Unless your office is committed to using pre-punched paper for use in binders, you’re going to need a good three-hole punch. Here are the things you need to consider when selecting yours….

  • Punching capacity. The most important thing to look for when selecting a three-hole punch is a sufficient punching capacity. This refers to how many sheets of paper the device can handle at a time. There are some units that can only work with a few sheets at once while others can handle dozens. (If you want to process hundreds of sheets at once, you should consider getting a paper drill.) Basically, get a device that can punch as many sheets as possible, so long as you can afford it. There are few things more frustrating that trying to work with a lot of sheets and not being able to.
  • Manual versus electric. As you probably already know, there are both manual and electric three-hole punches. The electric ones tend to be more expensive but they typically can process many more sheets at a time than their manual counterparts. However, you will find that electric punches’ parts aren’t as durable as they could be which can definitely be problematic. Meanwhile, manual punches are often incredibly durable and are pretty affordable even as they offer lower punching capacities. Choose a device that fits your needs and your budget.

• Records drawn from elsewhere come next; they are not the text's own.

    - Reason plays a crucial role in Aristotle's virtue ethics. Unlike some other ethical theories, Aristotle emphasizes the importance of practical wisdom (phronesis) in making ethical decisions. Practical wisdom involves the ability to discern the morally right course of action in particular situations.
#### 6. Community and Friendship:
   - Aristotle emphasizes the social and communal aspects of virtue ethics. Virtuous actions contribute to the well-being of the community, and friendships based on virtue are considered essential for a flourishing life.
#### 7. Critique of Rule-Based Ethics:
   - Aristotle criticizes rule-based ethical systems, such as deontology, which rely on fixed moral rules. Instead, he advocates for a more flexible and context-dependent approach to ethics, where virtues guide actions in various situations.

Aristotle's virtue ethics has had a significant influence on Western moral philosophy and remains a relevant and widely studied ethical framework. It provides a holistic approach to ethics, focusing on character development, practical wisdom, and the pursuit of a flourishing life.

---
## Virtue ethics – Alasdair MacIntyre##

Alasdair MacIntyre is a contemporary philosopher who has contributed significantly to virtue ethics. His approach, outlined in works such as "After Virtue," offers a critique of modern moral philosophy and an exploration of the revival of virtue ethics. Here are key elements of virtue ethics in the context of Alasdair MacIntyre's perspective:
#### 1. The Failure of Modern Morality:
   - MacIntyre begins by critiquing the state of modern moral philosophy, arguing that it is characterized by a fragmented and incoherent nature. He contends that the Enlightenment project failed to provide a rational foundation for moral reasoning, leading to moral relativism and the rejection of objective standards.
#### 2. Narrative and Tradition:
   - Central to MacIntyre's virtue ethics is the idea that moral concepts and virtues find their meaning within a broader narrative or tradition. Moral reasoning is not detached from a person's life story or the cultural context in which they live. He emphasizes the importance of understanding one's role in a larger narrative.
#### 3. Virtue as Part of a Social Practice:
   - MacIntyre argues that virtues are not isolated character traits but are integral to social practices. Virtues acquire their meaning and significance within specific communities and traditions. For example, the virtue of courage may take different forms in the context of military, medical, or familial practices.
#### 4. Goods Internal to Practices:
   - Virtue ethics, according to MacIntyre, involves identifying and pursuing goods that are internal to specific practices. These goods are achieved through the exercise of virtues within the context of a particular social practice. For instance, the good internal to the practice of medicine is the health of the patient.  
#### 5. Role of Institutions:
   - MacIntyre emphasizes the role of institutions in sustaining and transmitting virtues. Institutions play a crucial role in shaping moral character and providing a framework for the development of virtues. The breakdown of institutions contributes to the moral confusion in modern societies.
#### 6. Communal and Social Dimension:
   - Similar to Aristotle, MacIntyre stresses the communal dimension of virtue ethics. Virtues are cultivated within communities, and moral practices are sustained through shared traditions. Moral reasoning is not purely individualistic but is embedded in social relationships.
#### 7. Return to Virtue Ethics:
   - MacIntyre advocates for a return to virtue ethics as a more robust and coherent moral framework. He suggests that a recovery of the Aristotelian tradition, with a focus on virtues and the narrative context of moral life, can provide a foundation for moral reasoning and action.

  • Adjustable punching heads. One feature that’s incredibly popular when it comes to three-hole punches is a set of adjustable punching heads. If you can adjust the position of the heads, you can work with different sizes of paper and even produce different hole patterns. For example, you could do a two-hole pattern so you can prepare your documents for storage in file folders or half-letter size binders. Adjustable heads are really convenient and will increase the functionality of which ever device you choose.
  • Replaceable dies. Unless you’re planning on replacing your three-hole punch in the somewhat near future, you should get one that has replaceable dies. This is especially true if you anticipate punching on a frequent basis. The more paper you process, the more worn the dies will become. If you can replace them, you’ll end up saving yourself money in the end.
  • Durable construction. A three-hole punch is definitely an investment, so make sure you choose one that’s in it for the long haul. The best punches contain metal parts and, as discussed above, replaceable dies so you can get years of use out of your new device. Punches made out of plastic should be avoided if possible since they won’t last very long and they may not always produce cleanly punched holes. So make sure you check out the punch’s construction before purchasing it.